The focus of this chapter is the comparison of the following four Poe short stories: Hop Frog, A Predicament, The Facts in the Case of M. Valdemar, and The Man of the Crowd. One way to quantify the similarity of any pair of stories is to represent each story as a vector. The more similar the stories, the smaller the angle between them. See output 5.2 for a table of these angles.

At first, it is surprising that geometry is one way to compare literary works. But as soon as a text is represented by a vector, and because vectors are geometric objects, it follows that geometry can be used in a literary analysis. Note that much of this chapter explains these geometric ideas in detail, and this discussion is kept as simple as possible so that it is easy to follow.

1.2.5 Chapter 6: Corpus Linguistics

Corpus linguistics is empirical: it studies language through the analysis of texts. At present, the largest of these are at a billion words (an average size paperback novel has about 100,000 words, so this is equivalent to approximately 10,000 novels). One simple but powerful technique is using a concordance program, which is created in chapter 2. This chapter adds sorting capabilities to it.

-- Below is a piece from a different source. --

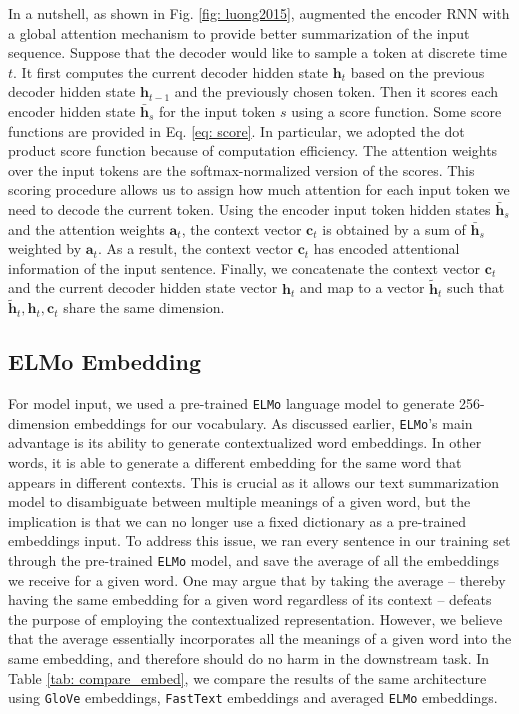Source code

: In a nutshell, as shown in Fig. \ref{fig: luong2015}, \cite{luong2015effective} augmented the encoder RNN with a global attention mechanism to provide better summarization of the input sequence. Suppose that the decoder would like to sample a token at discrete time $t$. It first computes the current decoder hidden state $\bm{h}_t$ based on the previous decoder hidden state $\bm{h}_{t-1}$ and the previously chosen token. Then it scores each encoder hidden state $\bm{\bar h}_s$ for the input token $s$ using a score function. Some score functions are provided in Eq. \ref{eq: score}. In particular, we adopted the dot product score function because of computation efficiency. The attention weights over the input tokens are the softmax-normalized version of the scores. This scoring procedure allows us to assign how much attention for each input token we need to decode the current token. Using the encoder input token hidden states $\bm{\bar h}_s$ and the attention weights $\bm{a}_t$, the context vector $\bm{c}_t$ is obtained by a sum of $\bm{\bar h}_s$ weighted by $\bm{a}_t$. As a result, the context vector $\bm{c}_t$ has encoded attentional information of the input sentence. Finally, we concatenate the context vector $\bm{c}_t$ and the current decoder hidden state vector $\bm{h}_t$ and map to a vector $\bm{\tilde h}_t$ such that $\bm{\tilde h}_t, \bm{h}_t, \bm{c}_t$ share the same dimension.


\subsection{ELMo Embedding}
For model input, we used a pre-trained \texttt{ELMo} language model \cite{peters2018deep} to generate 256-dimension embeddings for our vocabulary. As discussed earlier, \texttt{ELMo}'s main advantage is its ability to generate contextualized word embeddings. In other words, it is able to generate a different embedding for the same word that appears in different contexts. This is crucial as it allows our text summarization model to disambiguate between multiple meanings of a given word, but the implication is that we can no longer use a fixed dictionary as a pre-trained embeddings input. To address this issue, we ran every sentence in our training set through the pre-trained \texttt{ELMo} model, and save the average of all the embeddings we receive for a given word. One may argue that by taking the average -- thereby having the same embedding for a given word regardless of its context -- defeats the purpose of employing the contextualized representation. However, we believe that the average essentially incorporates all the meanings of a given word into the same embedding, and therefore should do no harm in the downstream task. In Table \ref{tab: compare_embed}, we compare the results of the same architecture using \texttt{GloVe} embeddings, \texttt{FastText} embeddings and averaged \texttt{ELMo} embeddings.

Even something as simple as examining word counts can show differences between texts. For example, table 6.2 shows differences in the following texts: a collection of business emails from Enron, Dickens’s A Christmas Carol, London’s The Call of the Wild, and Shelley’s Frankenstein. Some of these differences arise from narrative structure.

One application of sorted concordance lines is comparing how words are used. For example, the word body in The Call of the Wild is used for live, active bodies, but in Frankenstein it is often used to denote a dead, lifeless body. See tables 6.4 and 6.5 for evidence of this.

Sorted concordance lines are also useful for studying word morphology (see section 6.4.3) and collocations (see section 6.5). An example of the latter is phrasal verbs (verbs that change their meaning with the addition of a word, for example, throw versus throw up), which is discussed in section 6.5.2.

1.2.6 Chapter 7: Multivariate Statistics

Chapter 4 introduces some useful, core ideas of probability, and this chapter builds on this foundation. First, the correlation between two variables is defined, and then the connection between correlations and angles is discussed, which links a key tool of information retrieval (discussed in chapter 5) and a key technique of statistics.

This leads to an introduction of a few essential tools from linear algebra, which is a field of mathematics that works with vectors and matrices, a topic introduced in chapter 5. With this background, the statistical technique of principal components analysis (PCA) is introduced and is used to analyze the pronoun use in 68 of Poe’s short stories. See output 7.13 and the surrounding discussion for the conclusions drawn from this analysis.

This chapter is more technical than the earlier ones, but the few mathematical topics introduced are essential to understanding PCA, and all these are explained with concrete examples. The payoff is high because PCA is used by linguists and others to analyze many measurements of a text at once. Further evidence of this payoff is given by the references in section 7.6, which apply these techniques to specific texts.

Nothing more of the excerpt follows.